Grisham's latest inspired by Charlottesville case
Every John Grisham novel has a Charlottesville tie–- the author lives in Albemarle County and is a frequent fixture at various Downtown Mall establishments. But his latest effort, The Associate, due out tomorrow, is connected to Charlottesville by more than just its author's home address.
According to a review in the Washington Post, Grisham's 21st novel is inspired in part by what became widely known as the 12-Step Apology case, in which a former UVA student wrote a letter of apology to the woman he had sexually assaulted in a fraternity house more than 20 years earlier.
Grisham's novel may be inspired by that case, but according to the review, it quickly differentiates. Grisham's protagonist, a recent law school grad, is blackmailed with a cell phone video purportedly showing him in a room just three years earlier when two of his college friends have sex with a college freshman who may or may not be conscious.
Although one of the book's characters apologizes as part of a 12-step program, Grisham made no mention of the Charlottesville case during a January 27 appearance on the Today Show.
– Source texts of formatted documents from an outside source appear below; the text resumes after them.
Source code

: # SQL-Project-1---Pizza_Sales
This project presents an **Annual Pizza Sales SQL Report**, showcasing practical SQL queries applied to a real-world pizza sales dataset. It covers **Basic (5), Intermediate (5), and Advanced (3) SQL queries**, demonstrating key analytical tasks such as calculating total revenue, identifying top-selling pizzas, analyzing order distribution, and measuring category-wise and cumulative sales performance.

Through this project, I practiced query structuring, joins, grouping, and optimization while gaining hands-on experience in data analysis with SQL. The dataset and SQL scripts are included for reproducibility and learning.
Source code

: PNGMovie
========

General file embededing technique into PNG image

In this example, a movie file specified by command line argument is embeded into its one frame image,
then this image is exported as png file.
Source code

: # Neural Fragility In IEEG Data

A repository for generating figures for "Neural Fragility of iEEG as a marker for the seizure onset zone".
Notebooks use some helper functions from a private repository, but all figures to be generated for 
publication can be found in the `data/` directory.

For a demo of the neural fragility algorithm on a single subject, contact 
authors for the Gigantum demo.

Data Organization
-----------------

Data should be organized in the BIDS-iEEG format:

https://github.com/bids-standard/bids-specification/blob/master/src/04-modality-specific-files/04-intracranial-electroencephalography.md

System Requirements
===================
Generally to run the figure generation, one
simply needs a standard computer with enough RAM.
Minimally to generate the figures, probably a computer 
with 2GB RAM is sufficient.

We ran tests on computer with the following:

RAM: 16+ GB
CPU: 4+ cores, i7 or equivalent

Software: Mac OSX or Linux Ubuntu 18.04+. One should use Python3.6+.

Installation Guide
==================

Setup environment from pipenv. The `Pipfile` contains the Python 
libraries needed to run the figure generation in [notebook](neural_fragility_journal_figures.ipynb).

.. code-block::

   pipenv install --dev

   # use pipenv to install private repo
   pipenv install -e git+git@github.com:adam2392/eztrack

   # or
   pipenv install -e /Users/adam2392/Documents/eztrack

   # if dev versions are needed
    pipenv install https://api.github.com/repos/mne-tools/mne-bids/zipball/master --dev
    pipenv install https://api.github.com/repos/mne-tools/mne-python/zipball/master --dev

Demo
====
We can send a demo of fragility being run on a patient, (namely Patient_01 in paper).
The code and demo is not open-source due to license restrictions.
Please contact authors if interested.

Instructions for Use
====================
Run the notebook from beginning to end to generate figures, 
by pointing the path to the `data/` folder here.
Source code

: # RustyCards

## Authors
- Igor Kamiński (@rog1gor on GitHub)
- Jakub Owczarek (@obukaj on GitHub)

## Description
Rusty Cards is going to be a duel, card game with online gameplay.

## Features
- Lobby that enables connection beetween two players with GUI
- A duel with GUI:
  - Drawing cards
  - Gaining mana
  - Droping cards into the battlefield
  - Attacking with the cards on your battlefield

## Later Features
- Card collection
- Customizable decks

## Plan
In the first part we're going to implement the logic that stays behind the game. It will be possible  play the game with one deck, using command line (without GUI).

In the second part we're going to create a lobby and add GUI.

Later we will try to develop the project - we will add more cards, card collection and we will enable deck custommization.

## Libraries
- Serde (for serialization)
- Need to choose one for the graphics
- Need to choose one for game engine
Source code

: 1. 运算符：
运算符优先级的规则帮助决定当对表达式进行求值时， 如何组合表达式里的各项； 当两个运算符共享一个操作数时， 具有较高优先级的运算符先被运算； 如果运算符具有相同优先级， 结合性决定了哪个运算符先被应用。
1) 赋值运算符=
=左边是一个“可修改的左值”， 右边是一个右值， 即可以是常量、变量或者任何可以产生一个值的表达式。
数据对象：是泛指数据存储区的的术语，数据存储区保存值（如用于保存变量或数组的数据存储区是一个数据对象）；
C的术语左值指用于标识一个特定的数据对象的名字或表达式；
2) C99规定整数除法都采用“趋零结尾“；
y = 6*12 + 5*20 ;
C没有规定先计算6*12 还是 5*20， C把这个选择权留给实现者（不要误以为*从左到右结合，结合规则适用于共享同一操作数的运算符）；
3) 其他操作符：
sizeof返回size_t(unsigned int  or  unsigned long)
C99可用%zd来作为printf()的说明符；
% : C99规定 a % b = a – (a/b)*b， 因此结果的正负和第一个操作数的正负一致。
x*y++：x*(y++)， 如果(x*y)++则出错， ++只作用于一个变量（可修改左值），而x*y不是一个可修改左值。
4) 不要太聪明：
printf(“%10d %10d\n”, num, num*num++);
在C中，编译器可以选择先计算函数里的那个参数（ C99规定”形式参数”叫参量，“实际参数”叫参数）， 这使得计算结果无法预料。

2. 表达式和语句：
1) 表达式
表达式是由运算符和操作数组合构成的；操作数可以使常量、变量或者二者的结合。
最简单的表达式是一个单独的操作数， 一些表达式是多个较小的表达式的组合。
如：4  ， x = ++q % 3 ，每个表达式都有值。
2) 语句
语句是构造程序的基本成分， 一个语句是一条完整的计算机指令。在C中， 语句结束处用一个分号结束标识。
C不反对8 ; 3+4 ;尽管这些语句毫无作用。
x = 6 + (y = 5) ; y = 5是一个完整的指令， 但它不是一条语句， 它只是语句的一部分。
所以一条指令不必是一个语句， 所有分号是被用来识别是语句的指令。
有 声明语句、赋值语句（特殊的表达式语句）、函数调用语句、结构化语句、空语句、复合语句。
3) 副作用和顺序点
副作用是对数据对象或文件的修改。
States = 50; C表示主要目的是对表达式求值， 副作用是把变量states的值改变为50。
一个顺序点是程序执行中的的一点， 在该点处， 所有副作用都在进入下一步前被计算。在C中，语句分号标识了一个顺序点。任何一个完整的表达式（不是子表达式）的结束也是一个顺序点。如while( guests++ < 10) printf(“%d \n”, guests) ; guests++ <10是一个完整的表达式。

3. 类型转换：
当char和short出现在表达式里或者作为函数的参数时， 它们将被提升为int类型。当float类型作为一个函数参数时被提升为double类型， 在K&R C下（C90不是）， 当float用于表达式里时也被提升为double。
Instead, host Matt Lauer mentions the Duke Lacrosse case, which Grisham confirms is mentioned in the book.
More than any specific case, Grisham explained to Lauer, he wanted to explore the "proliferation of cell phones, video recorders" and the legal woes they have brought down on individuals– many of them young– across the country in the past several years.
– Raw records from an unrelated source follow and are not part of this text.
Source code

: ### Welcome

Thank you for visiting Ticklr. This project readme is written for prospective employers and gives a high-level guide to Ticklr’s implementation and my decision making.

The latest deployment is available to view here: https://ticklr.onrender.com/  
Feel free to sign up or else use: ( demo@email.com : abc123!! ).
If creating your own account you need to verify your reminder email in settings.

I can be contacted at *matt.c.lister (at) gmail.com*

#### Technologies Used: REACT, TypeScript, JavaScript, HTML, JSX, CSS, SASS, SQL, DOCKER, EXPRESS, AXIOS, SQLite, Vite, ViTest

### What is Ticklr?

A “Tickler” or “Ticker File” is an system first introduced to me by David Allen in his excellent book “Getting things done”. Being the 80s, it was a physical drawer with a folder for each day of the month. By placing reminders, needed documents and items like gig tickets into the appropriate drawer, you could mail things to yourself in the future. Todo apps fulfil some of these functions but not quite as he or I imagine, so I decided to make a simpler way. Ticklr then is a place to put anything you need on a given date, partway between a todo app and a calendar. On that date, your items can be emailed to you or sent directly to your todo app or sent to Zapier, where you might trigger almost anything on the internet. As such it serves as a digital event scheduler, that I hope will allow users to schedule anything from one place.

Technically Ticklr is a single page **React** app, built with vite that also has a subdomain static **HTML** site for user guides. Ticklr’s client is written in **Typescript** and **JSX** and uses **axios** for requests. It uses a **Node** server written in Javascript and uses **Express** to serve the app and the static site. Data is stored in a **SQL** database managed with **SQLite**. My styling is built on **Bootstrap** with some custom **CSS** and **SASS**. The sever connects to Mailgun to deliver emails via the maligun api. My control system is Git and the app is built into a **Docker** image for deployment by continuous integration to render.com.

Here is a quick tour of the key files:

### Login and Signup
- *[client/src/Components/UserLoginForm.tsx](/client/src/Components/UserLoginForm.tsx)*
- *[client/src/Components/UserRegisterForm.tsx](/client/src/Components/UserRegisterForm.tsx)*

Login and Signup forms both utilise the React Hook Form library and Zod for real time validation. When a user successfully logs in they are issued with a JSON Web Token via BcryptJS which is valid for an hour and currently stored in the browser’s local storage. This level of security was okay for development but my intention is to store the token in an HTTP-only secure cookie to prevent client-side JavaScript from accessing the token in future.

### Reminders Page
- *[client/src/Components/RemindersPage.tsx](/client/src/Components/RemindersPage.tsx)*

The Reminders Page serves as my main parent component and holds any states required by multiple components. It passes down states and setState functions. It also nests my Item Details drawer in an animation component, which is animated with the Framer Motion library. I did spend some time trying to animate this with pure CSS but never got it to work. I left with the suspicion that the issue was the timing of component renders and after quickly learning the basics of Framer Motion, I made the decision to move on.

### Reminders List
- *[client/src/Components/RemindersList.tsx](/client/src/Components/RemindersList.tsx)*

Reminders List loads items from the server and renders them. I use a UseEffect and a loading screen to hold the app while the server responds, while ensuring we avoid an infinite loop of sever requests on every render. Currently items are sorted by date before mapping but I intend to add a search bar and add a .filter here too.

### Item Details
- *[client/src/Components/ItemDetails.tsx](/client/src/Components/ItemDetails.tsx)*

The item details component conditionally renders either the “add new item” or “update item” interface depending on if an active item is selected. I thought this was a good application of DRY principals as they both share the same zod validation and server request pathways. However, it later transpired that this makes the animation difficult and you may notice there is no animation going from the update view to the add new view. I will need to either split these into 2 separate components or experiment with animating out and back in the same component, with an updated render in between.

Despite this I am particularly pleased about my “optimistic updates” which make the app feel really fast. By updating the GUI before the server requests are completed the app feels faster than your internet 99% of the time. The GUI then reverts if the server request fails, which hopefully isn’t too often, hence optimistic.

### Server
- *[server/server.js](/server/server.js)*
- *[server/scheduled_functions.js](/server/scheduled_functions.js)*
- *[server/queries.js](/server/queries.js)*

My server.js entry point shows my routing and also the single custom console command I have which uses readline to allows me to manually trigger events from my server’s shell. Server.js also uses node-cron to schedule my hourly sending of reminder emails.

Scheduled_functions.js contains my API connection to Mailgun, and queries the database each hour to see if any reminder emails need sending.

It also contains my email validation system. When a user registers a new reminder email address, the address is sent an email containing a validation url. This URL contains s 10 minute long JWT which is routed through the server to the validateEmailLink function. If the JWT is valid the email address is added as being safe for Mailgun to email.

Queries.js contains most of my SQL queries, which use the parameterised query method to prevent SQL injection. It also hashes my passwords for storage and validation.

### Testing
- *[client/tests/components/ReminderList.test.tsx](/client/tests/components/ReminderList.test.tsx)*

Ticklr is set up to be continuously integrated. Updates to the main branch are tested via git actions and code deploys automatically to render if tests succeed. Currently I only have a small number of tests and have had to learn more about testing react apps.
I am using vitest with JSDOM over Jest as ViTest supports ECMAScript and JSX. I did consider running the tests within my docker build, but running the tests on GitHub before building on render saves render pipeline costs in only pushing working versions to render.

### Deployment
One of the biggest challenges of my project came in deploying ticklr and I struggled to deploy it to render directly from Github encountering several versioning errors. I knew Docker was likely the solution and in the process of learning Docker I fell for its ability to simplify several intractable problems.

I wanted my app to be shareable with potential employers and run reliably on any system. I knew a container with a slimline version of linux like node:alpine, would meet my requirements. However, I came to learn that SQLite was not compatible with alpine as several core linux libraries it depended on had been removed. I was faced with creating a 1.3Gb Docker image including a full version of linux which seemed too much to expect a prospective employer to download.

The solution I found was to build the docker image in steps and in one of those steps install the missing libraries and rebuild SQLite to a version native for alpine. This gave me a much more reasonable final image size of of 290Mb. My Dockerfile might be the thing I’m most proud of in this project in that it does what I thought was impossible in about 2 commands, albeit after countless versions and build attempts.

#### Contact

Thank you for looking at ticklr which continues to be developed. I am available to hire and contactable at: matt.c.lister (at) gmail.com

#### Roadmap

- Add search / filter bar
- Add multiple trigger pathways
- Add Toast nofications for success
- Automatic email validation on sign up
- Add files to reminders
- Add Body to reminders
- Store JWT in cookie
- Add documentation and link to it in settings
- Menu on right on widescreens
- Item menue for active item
Liz Seccuro, the real-life 12-Step victim, says she didn't know about Grisham's new book prior to its publication, but she's pleased with its reported connection to her case.
"I am so flattered that such a beloved and prolific writer as Mr. Grisham would choose my story to fictionalize," says Seccuro. "It brings the issue of campus rape to millions. I am thrilled and humbled."
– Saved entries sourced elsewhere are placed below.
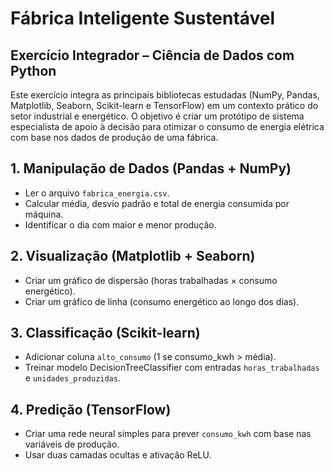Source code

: # Fábrica Inteligente Sustentável

## Exercício Integrador – Ciência de Dados com Python

Este exercício integra as principais bibliotecas estudadas (NumPy, Pandas, Matplotlib, Seaborn,
Scikit-learn e TensorFlow) em um contexto prático do setor industrial e energético. O objetivo é
criar um protótipo de sistema especialista de apoio à decisão para otimizar o consumo de energia
elétrica com base nos dados de produção de uma fábrica.

## 1. Manipulação de Dados (Pandas + NumPy)

- Ler o arquivo `fabrica_energia.csv`.
- Calcular média, desvio padrão e total de energia consumida por máquina. 
- Identificar o dia com maior e menor produção.

## 2. Visualização (Matplotlib + Seaborn)

- Criar um gráfico de dispersão (horas trabalhadas × consumo energético).
- Criar um gráfico de linha (consumo energético ao longo dos dias).

## 3. Classificação (Scikit-learn)

- Adicionar coluna `alto_consumo` (1 se consumo_kwh > média).
- Treinar modelo DecisionTreeClassifier com entradas `horas_trabalhadas` e `unidades_produzidas`.

## 4. Predição (TensorFlow)

- Criar uma rede neural simples para prever `consumo_kwh` com base nas variáveis de produção.
- Usar duas camadas ocultas e ativação ReLU.
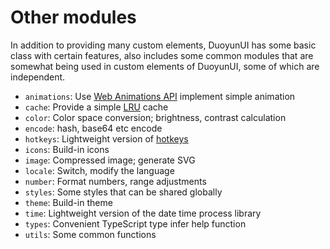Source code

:# Other modules

In addition to providing many custom elements, DuoyunUI has some basic class with certain features,
also includes some common modules that are somewhat being used in custom elements of DuoyunUI, some of which are independent.

- `animations`: Use [Web Animations API](https://developer.mozilla.org/en-US/docs/Web/API/Web_Animations_API) implement simple animation
- `cache`: Provide a simple [LRU](<https://en.wikipedia.org/wiki/Cache_replacement_policies#Least_recently_used_(LRU)>) cache
- `color`: Color space conversion; brightness, contrast calculation
- `encode`: hash, base64 etc encode
- `hotkeys`: Lightweight version of [hotkeys](https://github.com/greena13/react-hotkeys)
- `icons`: Build-in icons
- `image`: Compressed image; generate SVG
- `locale`: Switch, modify the language
- `number`: Format numbers, range adjustments
- `styles`: Some styles that can be shared globally
- `theme`: Build-in theme
- `time`: Lightweight version of the date time process library
- `types`: Convenient TypeScript type infer help function
- `utils`: Some common functions
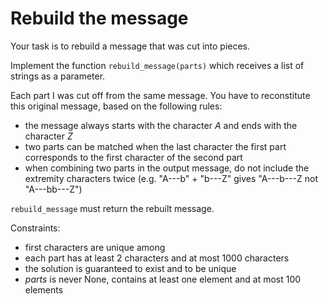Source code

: # Rebuild the message

Your task is to rebuild a message that was cut into pieces.

Implement the function `rebuild_message(parts)` which receives
a list of strings as a parameter.

Each part I was cut off from the same message. You have to reconstitute this 
original message, based on the following rules:

* the message always starts with the character *A* and ends with the character *Z*
* two parts can be matched when the last character the first part corresponds to the first character of the second part
* when combining two parts in the output message, do not include the extremity characters twice
(e.g. "A---b" + "b---Z" gives "A---b---Z not "A---bb---Z")

`rebuild_message` must return the rebuilt message.

Constraints: 
* first characters are unique among
* each part has at least 2 characters and at most 1000 characters
* the solution is guaranteed to exist and to be unique
* *parts* is never None, contains at least one element and at most 100 elements
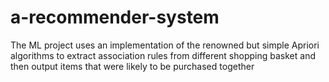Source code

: # a-recommender-system
The ML project uses an implementation of the renowned but simple Apriori algorithms to extract association rules from different shopping basket and then output items that were likely to be purchased together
Seccuro's own book, a memoir detailing her experience as a sexual assault survivor and the case that catapulted her into the international spotlight, is due out from Bloomsbury in September and is available for pre-sale on Amazon under the title Crash Into Me: A Memoir.
At posting time, neither William Beebe, the real-life 12-Step apologizer, nor Grisham– who for the third year is judging the Hook's annual fiction contest– had responded to the Hook's request for comment.
–Story last updated January 27, 2009 at 11:30am.